Work to complete:
Copy, without any change, the lines from the one that holds "Figure 3 show" through the final line of the material below.

Entries provided:
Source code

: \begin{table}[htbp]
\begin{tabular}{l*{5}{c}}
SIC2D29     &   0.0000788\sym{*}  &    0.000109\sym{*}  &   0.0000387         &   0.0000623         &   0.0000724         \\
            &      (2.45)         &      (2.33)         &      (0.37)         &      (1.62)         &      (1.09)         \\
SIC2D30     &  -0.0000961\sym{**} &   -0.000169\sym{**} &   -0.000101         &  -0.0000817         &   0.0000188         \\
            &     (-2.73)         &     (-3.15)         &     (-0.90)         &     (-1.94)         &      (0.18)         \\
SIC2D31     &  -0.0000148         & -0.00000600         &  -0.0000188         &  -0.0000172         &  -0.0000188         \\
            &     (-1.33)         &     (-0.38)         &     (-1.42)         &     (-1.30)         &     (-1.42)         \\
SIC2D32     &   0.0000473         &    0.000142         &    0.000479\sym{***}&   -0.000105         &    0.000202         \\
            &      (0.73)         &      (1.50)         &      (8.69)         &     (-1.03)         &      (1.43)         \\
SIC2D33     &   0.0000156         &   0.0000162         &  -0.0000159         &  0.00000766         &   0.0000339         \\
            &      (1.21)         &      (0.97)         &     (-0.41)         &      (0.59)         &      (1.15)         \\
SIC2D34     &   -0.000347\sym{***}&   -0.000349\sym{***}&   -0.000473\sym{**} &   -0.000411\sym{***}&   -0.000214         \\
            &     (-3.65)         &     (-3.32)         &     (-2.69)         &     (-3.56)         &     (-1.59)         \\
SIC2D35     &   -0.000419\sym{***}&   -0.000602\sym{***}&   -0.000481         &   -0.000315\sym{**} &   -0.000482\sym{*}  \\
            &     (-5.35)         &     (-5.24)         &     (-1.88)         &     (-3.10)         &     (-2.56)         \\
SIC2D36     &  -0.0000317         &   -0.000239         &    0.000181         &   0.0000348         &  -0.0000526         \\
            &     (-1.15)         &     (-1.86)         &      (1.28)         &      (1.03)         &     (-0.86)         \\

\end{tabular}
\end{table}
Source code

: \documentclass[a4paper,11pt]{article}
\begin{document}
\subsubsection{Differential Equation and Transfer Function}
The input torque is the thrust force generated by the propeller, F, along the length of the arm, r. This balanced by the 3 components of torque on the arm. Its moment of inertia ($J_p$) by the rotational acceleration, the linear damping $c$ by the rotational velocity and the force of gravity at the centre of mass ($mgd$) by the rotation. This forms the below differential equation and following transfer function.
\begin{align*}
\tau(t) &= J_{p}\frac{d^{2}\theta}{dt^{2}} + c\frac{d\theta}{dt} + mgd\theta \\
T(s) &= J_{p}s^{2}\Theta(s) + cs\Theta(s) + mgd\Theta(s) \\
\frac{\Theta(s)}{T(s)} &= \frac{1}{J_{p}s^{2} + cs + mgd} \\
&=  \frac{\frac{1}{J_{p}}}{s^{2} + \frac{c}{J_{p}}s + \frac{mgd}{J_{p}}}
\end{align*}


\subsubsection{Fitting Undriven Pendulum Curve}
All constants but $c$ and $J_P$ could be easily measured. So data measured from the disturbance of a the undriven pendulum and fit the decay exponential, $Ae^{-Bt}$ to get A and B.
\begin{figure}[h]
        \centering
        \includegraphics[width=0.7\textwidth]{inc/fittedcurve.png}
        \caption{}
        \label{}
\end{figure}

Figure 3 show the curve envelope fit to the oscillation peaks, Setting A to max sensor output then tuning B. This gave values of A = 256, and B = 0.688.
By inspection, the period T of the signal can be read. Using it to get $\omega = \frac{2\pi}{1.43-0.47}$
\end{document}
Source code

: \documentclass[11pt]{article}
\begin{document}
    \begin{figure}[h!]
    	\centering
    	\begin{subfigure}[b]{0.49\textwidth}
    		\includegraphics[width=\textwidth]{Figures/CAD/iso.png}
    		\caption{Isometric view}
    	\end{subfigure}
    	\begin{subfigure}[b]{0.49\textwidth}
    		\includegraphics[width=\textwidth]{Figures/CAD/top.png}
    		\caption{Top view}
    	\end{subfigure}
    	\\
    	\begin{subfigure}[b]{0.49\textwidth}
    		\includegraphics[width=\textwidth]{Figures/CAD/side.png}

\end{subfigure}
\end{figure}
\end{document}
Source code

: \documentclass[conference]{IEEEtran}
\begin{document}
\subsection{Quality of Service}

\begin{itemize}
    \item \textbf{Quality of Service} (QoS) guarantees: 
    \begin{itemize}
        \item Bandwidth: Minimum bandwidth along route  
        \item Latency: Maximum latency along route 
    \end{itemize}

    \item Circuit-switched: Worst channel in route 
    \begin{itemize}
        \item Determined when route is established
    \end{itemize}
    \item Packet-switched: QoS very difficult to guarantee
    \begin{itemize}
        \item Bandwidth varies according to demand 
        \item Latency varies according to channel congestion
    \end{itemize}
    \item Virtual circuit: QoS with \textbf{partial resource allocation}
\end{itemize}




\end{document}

Task output:
Figure 3 show the curve envelope fit to the oscillation peaks, Setting A to max sensor output then tuning B. This gave values of A = 256, and B = 0.688.
By inspection, the period T of the signal can be read. Using it to get $\omega = \frac{2\pi}{1.43-0.47}$
\end{document}
Source code

: \documentclass[11pt]{article}
\begin{document}
    \begin{figure}[h!]
    	\centering
    	\begin{subfigure}[b]{0.49\textwidth}
    		\includegraphics[width=\textwidth]{Figures/CAD/iso.png}
    		\caption{Isometric view}
    	\end{subfigure}
    	\begin{subfigure}[b]{0.49\textwidth}
    		\includegraphics[width=\textwidth]{Figures/CAD/top.png}
    		\caption{Top view}
    	\end{subfigure}
    	\\
    	\begin{subfigure}[b]{0.49\textwidth}
    		\includegraphics[width=\textwidth]{Figures/CAD/side.png}

\end{subfigure}
\end{figure}
\end{document}
Source code

: \documentclass[conference]{IEEEtran}
\begin{document}
\subsection{Quality of Service}

\begin{itemize}
    \item \textbf{Quality of Service} (QoS) guarantees: 
    \begin{itemize}
        \item Bandwidth: Minimum bandwidth along route  
        \item Latency: Maximum latency along route 
    \end{itemize}

    \item Circuit-switched: Worst channel in route 
    \begin{itemize}
        \item Determined when route is established
    \end{itemize}
    \item Packet-switched: QoS very difficult to guarantee
    \begin{itemize}
        \item Bandwidth varies according to demand 
        \item Latency varies according to channel congestion
    \end{itemize}
    \item Virtual circuit: QoS with \textbf{partial resource allocation}
\end{itemize}




\end{document}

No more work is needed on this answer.